I’m afraid that much of the discussion on these pages about speedboarding down our city’s steepest hills fails to address what I consider the key problem, which is the speed at which speedboarders and automobiles are hurtling towards each other.
Speedboarder Bryn Jones stated in a nationally-telecast interview that “we take curves as fast as we can,” with speeds he estimates in “the low 60s.” Well, if the speedboarder is coming downhill at 60 mph while a car is driving up the same hill at (the legal speed of) 25 mph, the two are approaching each other — often in the same lane — at 85 miles per hour, which is equal to 124.67 feet per second. Since the sharper curves on our streets restrict forward visibility to as little as 110 feet, the driver and the speedboarder will have less than one second to see and then avoid crashing into each other as they round the bend. If the driver takes a quick glance at his rear view mirror or GPS during this time, or if the uphill vehicle is a SUV or a school bus, a collision is almost certain, particularly because the speedboarder is swerving from one side of the street to the other (as also shown on the TV clip).

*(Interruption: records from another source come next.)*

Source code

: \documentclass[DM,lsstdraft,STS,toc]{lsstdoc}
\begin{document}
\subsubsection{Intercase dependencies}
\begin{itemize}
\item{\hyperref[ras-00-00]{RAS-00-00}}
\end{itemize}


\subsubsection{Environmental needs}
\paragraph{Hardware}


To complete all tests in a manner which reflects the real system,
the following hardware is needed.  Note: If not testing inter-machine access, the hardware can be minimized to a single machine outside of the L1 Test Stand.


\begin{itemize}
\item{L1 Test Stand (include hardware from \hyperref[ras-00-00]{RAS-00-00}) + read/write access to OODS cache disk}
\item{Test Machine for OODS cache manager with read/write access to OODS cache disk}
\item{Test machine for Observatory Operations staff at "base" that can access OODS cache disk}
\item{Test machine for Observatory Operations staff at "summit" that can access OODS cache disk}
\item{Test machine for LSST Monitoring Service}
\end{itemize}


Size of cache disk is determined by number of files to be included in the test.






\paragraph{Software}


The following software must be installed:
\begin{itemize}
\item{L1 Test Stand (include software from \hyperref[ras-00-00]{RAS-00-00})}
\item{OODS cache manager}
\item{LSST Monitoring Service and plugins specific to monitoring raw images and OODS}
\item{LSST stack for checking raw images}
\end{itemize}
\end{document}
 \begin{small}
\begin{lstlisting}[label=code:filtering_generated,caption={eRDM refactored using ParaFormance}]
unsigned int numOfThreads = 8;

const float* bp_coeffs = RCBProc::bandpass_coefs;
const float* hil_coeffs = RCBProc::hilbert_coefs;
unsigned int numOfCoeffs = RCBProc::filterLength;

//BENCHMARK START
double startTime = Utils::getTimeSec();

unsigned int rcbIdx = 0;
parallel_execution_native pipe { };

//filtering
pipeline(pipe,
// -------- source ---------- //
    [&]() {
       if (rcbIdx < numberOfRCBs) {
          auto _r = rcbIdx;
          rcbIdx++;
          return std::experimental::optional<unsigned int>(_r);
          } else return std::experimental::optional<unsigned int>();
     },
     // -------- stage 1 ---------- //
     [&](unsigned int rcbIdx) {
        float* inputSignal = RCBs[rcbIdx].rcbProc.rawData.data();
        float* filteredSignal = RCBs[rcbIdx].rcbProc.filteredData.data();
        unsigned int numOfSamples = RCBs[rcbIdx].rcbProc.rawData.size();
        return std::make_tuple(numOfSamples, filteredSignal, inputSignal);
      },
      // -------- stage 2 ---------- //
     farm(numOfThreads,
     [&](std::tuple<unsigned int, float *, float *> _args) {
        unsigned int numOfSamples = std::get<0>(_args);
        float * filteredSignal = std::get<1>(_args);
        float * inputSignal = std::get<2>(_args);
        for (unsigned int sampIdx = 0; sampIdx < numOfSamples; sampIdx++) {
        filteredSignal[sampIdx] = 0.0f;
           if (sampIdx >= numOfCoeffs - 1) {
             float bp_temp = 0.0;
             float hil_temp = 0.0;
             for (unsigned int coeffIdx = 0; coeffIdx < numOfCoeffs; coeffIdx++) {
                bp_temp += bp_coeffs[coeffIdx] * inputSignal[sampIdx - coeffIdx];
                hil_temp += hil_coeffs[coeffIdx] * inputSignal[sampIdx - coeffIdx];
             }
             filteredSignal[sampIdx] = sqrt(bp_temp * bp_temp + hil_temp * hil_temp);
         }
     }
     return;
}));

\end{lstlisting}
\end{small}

Some of the speedboarding defenses I have read on these pages are simply silly. One person writes that the driver is no more likely to hit a speedboarder than a pedestrian, but a pedestrian descends a hill at 5 miles an hour, not 60. Another says that riding a speedboard is no different than riding a bike, but bicycles have actual brakes. Another calls speedboarding a “mode of transportation,” but that’s like saying that a ski-jumping or luge competition is a mode of transportation. This is a sport, not a means of transportation, and I applaud the City Council members who seek an appropriate venue for such sports. But such flirtations with suicide on publicly trafficked streets, and at these speeds, seem to me akin to playing Russian roulette.